Laughing Rats, Cuddly Octopi, Altruistic Humans and the Biology of Contentment 1
May 20, 2010
- How do the neurons and the synapses work together to help bring about a more positive attitude?
- What is a happiness set point?
How do the neurons and the synapses work together to help bring about a more positive attitude?
Joseph LeDoux's and Klaus Grawe's conception of the construction of the self is largely based on the principle of Hebbian plasticity, the building of synaptic circuits that generate the memories that constitute our self. As LeDoux notes, we do not enter life pre-assembled, "we are glued together by life." When we generate a thought, or hear a new idea, synaptic alterations occur—a jumble of them. Complex cascades of interrelated biochemical processes are unleashed, binary action potentials are triggered, and memories are formed or strengthened. The thought has acted like a stimulus to the brain and the memories generated cannot be completely erased. The mind is like a palimpsest. Vestiges of everything we think, though over-written by later thoughts, remain; we cannot unlearn them2. For this reason it is to our advantage to focus on joyful memories and projects, "memories of the future" as well as the past, and only minimally on sombre, depressive ones—these latter just to the extent necessary to gain a sense of their meaning for the future. The reader will appreciate that it takes the expertise of a neuroscientist (which I am not) to speak with authority on these matters.
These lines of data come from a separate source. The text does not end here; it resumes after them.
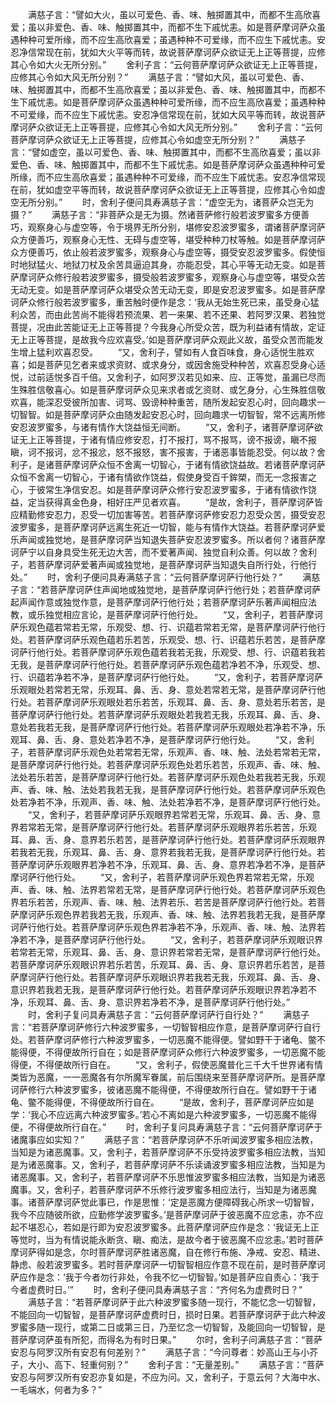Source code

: <!-- { "loadSidebar": true } -->
　　满慈子言：“譬如大火，虽以可爱色、香、味、触掷置其中，而都不生高欣喜爱；虽以非爱色、香、味、触掷置其中，而都不生下戚忧恚。如是菩萨摩诃萨众虽遇种种可爱所缘，而不应生高欣喜爱；虽遇种种不可爱缘，而不应生下戚忧恚。安忍净信常现在前，犹如大火平等而转，故说菩萨摩诃萨众欲证无上正等菩提，应修其心令如大火无所分别。”
　　舍利子言：“云何菩萨摩诃萨众欲证无上正等菩提，应修其心令如大风无所分别？”
　　满慈子言：“譬如大风，虽以可爱色、香、味、触掷置其中，而都不生高欣喜爱；虽以非爱色、香、味、触掷置其中，而都不生下戚忧恚。如是菩萨摩诃萨众虽遇种种可爱所缘，而不应生高欣喜爱；虽遇种种不可爱缘，而不应生下戚忧恚。安忍净信常现在前，犹如大风平等而转，故说菩萨摩诃萨众欲证无上正等菩提，应修其心令如大风无所分别。”
　　舍利子言：“云何菩萨摩诃萨众欲证无上正等菩提，应修其心令如虚空无所分别？”
　　满慈子言：“譬如虚空，虽以可爱色、香、味、触掷置其中，而都不生高欣喜爱；虽以非爱色、香、味、触掷置其中，而都不生下戚忧恚。如是菩萨摩诃萨众虽遇种种可爱所缘，而不应生高欣喜爱；虽遇种种不可爱缘，而不应生下戚忧恚。安忍净信常现在前，犹如虚空平等而转，故说菩萨摩诃萨众欲证无上正等菩提，应修其心令如虚空无所分别。”
　　时，舍利子便问具寿满慈子言：“虚空无为，诸菩萨众岂无为摄？”
　　满慈子言：“非菩萨众是无为摄。然诸菩萨修行般若波罗蜜多方便善巧，观察身心与虚空等，令于境界无所分别，堪修安忍波罗蜜多，谓诸菩萨摩诃萨众方便善巧，观察身心无性、无碍与虚空等，堪受种种刀杖等触。如是菩萨摩诃萨众方便善巧，依止般若波罗蜜多，观察身心与虚空等，摄受安忍波罗蜜多。假使恒时地狱猛火、地狱刀杖及余苦具逼迫其身，亦能忍受，其心平等无动无变。如是菩萨摩诃萨众修行般若波罗蜜多，摄受般若波罗蜜多，观察身心与虚空等，堪受众苦无动无变。如是菩萨摩诃萨众堪受众苦无动无变，即是安忍波罗蜜多。如是菩萨摩诃萨众修行般若波罗蜜多，重苦触时便作是念：‘我从无始生死已来，虽受身心猛利众苦，而由此苦尚不能得若预流果、若一来果、若不还果、若阿罗汉果、若独觉菩提，况由此苦能证无上正等菩提？今我身心所受众苦，既为利益诸有情故，定证无上正等菩提，是故我今应欢喜受。’如是菩萨摩诃萨众观此义故，虽受众苦而能发生增上猛利欢喜忍受。
　　“又，舍利子，譬如有人食百味食，身心适悦生胜欢喜；如是菩萨见乞者来或求资财、或求身分，或因舍施受种种苦，欢喜忍受身心适悦，过前适悦多百千倍。又舍利子，如阿罗汉若见如来、应、正等觉，虽漏已尽而生殊胜信敬喜心。如是菩萨摩诃萨众见来求者或乞资财、或乞身分，心生殊胜信敬欢喜，能深忍受彼所加害、诃骂、毁谤种种重苦，随所发起安忍心时，回向趣求一切智智。如是菩萨摩诃萨众由随发起安忍心时，回向趣求一切智智，常不远离所修安忍波罗蜜多，与诸有情作大饶益恒无间断。
　　“又，舍利子，诸菩萨摩诃萨欲证无上正等菩提，于诸有情应修安忍，打不报打，骂不报骂，谤不报谤，瞋不报瞋，诃不报诃，忿不报忿，怒不报怒，害不报害，于诸恶事皆能忍受。何以故？舍利子，是诸菩萨摩诃萨众恒不舍离一切智心，于诸有情欲饶益故。若诸菩萨摩诃萨众恒不舍离一切智心，于诸有情欲作饶益，假使身受百千鉾槊，而无一念报害之心，于彼常生净信安忍。如是菩萨摩诃萨众修行安忍波罗蜜多，于诸有情欲作饶益，定当获得真金色身，相好庄严见者欢喜。
　　“是故，舍利子，菩萨摩诃萨皆应精勤修安忍力，忍受一切加害等苦。若菩萨摩诃萨修安忍力忍受众苦，摄受安忍波罗蜜多，是菩萨摩诃萨远离生死近一切智，能与有情作大饶益。若菩萨摩诃萨爱乐声闻或独觉地，是菩萨摩诃萨当知退失菩萨安忍波罗蜜多。所以者何？诸菩萨摩诃萨宁以自身具受生死无边大苦，而不爱著声闻、独觉自利众善。何以故？舍利子，若菩萨摩诃萨爱著声闻或独觉地，是菩萨摩诃萨当知退失自所行处，行他行处。”
　　时，舍利子便问具寿满慈子言：“云何菩萨摩诃萨行他行处？”
　　满慈子言：“若菩萨摩诃萨住声闻地或独觉地，是菩萨摩诃萨行他行处；若菩萨摩诃萨起声闻作意或独觉作意，是菩萨摩诃萨行他行处；若菩萨摩诃萨乐著声闻相应法教，或乐独觉相应言论，是菩萨摩诃萨行他行处。
　　“又，舍利子，若菩萨摩诃萨乐观色蕴若常若无常，乐观受、想、行、识蕴若常若无常，是菩萨摩诃萨行他行处。若菩萨摩诃萨乐观色蕴若乐若苦，乐观受、想、行、识蕴若乐若苦，是菩萨摩诃萨行他行处。若菩萨摩诃萨乐观色蕴若我若无我，乐观受、想、行、识蕴若我若无我，是菩萨摩诃萨行他行处。若菩萨摩诃萨乐观色蕴若净若不净，乐观受、想、行、识蕴若净若不净，是菩萨摩诃萨行他行处。
　　“又，舍利子，若菩萨摩诃萨乐观眼处若常若无常，乐观耳、鼻、舌、身、意处若常若无常，是菩萨摩诃萨行他行处。若菩萨摩诃萨乐观眼处若乐若苦，乐观耳、鼻、舌、身、意处若乐若苦，是菩萨摩诃萨行他行处。若菩萨摩诃萨乐观眼处若我若无我，乐观耳、鼻、舌、身、意处若我若无我，是菩萨摩诃萨行他行处。若菩萨摩诃萨乐观眼处若净若不净，乐观耳、鼻、舌、身、意处若净若不净，是菩萨摩诃萨行他行处。
　　“又，舍利子，若菩萨摩诃萨乐观色处若常若无常，乐观声、香、味、触、法处若常若无常，是菩萨摩诃萨行他行处。若菩萨摩诃萨乐观色处若乐若苦，乐观声、香、味、触、法处若乐若苦，是菩萨摩诃萨行他行处。若菩萨摩诃萨乐观色处若我若无我，乐观声、香、味、触、法处若我若无我，是菩萨摩诃萨行他行处。若菩萨摩诃萨乐观色处若净若不净，乐观声、香、味、触、法处若净若不净，是菩萨摩诃萨行他行处。
　　“又，舍利子，若菩萨摩诃萨乐观眼界若常若无常，乐观耳、鼻、舌、身、意界若常若无常，是菩萨摩诃萨行他行处。若菩萨摩诃萨乐观眼界若乐若苦，乐观耳、鼻、舌、身、意界若乐若苦，是菩萨摩诃萨行他行处。若菩萨摩诃萨乐观眼界若我若无我，乐观耳、鼻、舌、身、意界若我若无我，是菩萨摩诃萨行他行处。若菩萨摩诃萨乐观眼界若净若不净，乐观耳、鼻、舌、身、意界若净若不净，是菩萨摩诃萨行他行处。
　　“又，舍利子，若菩萨摩诃萨乐观色界若常若无常，乐观声、香、味、触、法界若常若无常，是菩萨摩诃萨行他行处。若菩萨摩诃萨乐观色界若乐若苦，乐观声、香、味、触、法界若乐、若苦是菩萨摩诃萨行他行处。若菩萨摩诃萨乐观色界若我若无我，乐观声、香、味、触、法界若我若无我，是菩萨摩诃萨行他行处。若菩萨摩诃萨乐观色界若净若不净，乐观声、香、味、触、法界若净若不净，是菩萨摩诃萨行他行处。
　　“又，舍利子，若菩萨摩诃萨乐观眼识界若常若无常，乐观耳、鼻、舌、身、意识界若常若无常，是菩萨摩诃萨行他行处。若菩萨摩诃萨乐观眼识界若乐若苦，乐观耳、鼻、舌、身、意识界若乐若苦，是菩萨摩诃萨行他行处。若菩萨摩诃萨乐观眼识界若我若无我，乐观耳、鼻、舌、身、意识界若我若无我，是菩萨摩诃萨行他行处。若菩萨摩诃萨乐观眼识界若净若不净，乐观耳、鼻、舌、身、意识界若净若不净，是菩萨摩诃萨行他行处。”
　　时，舍利子复问具寿满慈子言：“云何菩萨摩诃萨行自行处？”
　　满慈子言：“若菩萨摩诃萨修行六种波罗蜜多，一切智智相应作意，是菩萨摩诃萨行自行处。若菩萨摩诃萨修行六种波罗蜜多，一切恶魔不能得便。譬如野干于诸龟、鳖不能得便，不得便故所行自在；如是菩萨摩诃萨众修行六种波罗蜜多，一切恶魔不能得便，不得便故所行自在。
　　“又，舍利子，假使恶魔普化三千大千世界诸有情类皆为恶魔，一一恶魔各有尔所魔军眷属，前后围绕来至菩萨摩诃萨所。是菩萨摩诃萨修行六种波罗蜜多，彼诸恶魔不能得便，不得便故所行自在。譬如野干于诸龟、鳖不能得便，不得便故所行自在。
　　“是故，舍利子，菩萨摩诃萨应如是学：‘我心不应远离六种波罗蜜多。’若心不离如是六种波罗蜜多，一切恶魔不能得便，不得便故所行自在。”
　　时，舍利子复问具寿满慈子言：“云何菩萨摩诃萨于诸魔事应如实知？”
　　满慈子言：“若菩萨摩诃萨不乐听闻波罗蜜多相应法教，当知是为诸恶魔事。又，舍利子，若菩萨摩诃萨不乐受持波罗蜜多相应法教，当知是为诸恶魔事。又，舍利子，若菩萨摩诃萨不乐读诵波罗蜜多相应法教，当知是为诸恶魔事。又，舍利子，若菩萨摩诃萨不乐思惟波罗蜜多相应法教，当知是为诸恶魔事。又，舍利子，若菩萨摩诃萨不乐修行波罗蜜多相应法行，当知是为诸恶魔事。诸菩萨摩诃萨觉此事已，作是思惟：‘定是恶魔方便障碍我心所求一切智智，我今不应随彼所欲，应勤修学波罗蜜多。’是菩萨摩诃萨于彼恶魔不应忿恚，亦不应起不堪忍心，若如是行即为安忍波罗蜜多。此菩萨摩诃萨应作是念：‘我证无上正等觉时，当为有情说能永断贪、瞋、痴法，是故今者于彼恶魔不应忿恚。’若时菩萨摩诃萨得如是念，尔时菩萨摩诃萨胜诸恶魔，自在修行布施、净戒、安忍、精进、静虑、般若波罗蜜多。若时菩萨摩诃萨一切智智相应作意不现在前，是时菩萨摩诃萨应作是念：‘我于今者勿行非处，令我不忆一切智智。’如是菩萨应自责心：‘我于今者虚费时日。’”
　　时，舍利子便问具寿满慈子言：“齐何名为虚费时日？”
　　满慈子言：“若菩萨摩诃萨于此六种波罗蜜多随一现行，不能忆念一切智智，不能回向一切智智，是菩萨摩诃萨虚费时日，损时日果。若菩萨摩诃萨于此六种波罗蜜多随一现行，或第二日或第三日，乃至忆念一切智智，及能回向一切智智，是菩萨摩诃萨虽有所犯，而得名为有时日果。”
　　尔时，舍利子问满慈子言：“菩萨安忍与阿罗汉所有安忍有何差别？”
　　满慈子言：“今问尊者：妙高山王与小芥子，大小、高下、轻重何别？”
　　舍利子言：“无量差别。”
　　满慈子言：“菩萨安忍与阿罗汉所有安忍亦复如是，不应为问。又，舍利子，于意云何？大海中水、一毛端水，何者为多？”
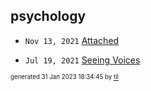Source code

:## psychology


* <code>Nov 13, 2021</code> [Attached](2021-11-13T21-54-47-attached.md)

* <code>Jul 19, 2021</code> [Seeing Voices](2021-07-19T15-32-44-seeing-voices.md)

<sup><sub>generated 31 Jan 2023 18:34:45 by <a href='https://github.com/senorprogrammer/til'>til</a></sub></sup>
What is a happiness set point?
When life unfolds "at a petty pace" from day to day and no salient events either negative or productive occur, one settles into one's customary baseline of contentment. One could call this one's temperamental level of contentment—a happiness set-point that is largely genetic in origin, like pessimism or optimism. I used the findings of the gifted researcher, Shelley Taylor, and her team at UCLA to illustrate how one gravitates to this habitual (baseline) level of happiness, normally within a year after a tragedy has struck. These levels vary widely for various individuals. More recently Dan Gilbert has demonstrated that less than a year following a euphoric or devastating event a person will return to a temperamental level of contentment. I mentioned in my talk that Hamlet is the classic example of a malcontent, a depressive, his mind filled with hatred and obsessed with revenge, driving Ophelia into a suicidal burst of insanity, and dragging a family into ruin. Falstaff, though stalked by betrayal and ill-fortune, is an equally brilliant figure who focuses on the positive aspects of life, human friendship, the joys of fellowship (and the bawdy-house) and the enjoyment of the moment. These are classic examples of different happiness set-points—at least as I construe them.
1. This is treated at length in: Dumont, F. (2010). A History of Personality Psychology, Cambridge, UK: Cambridge University Press.
2. Of course, lesions, non-use, aging, and dementias can reduce the vividness of memories.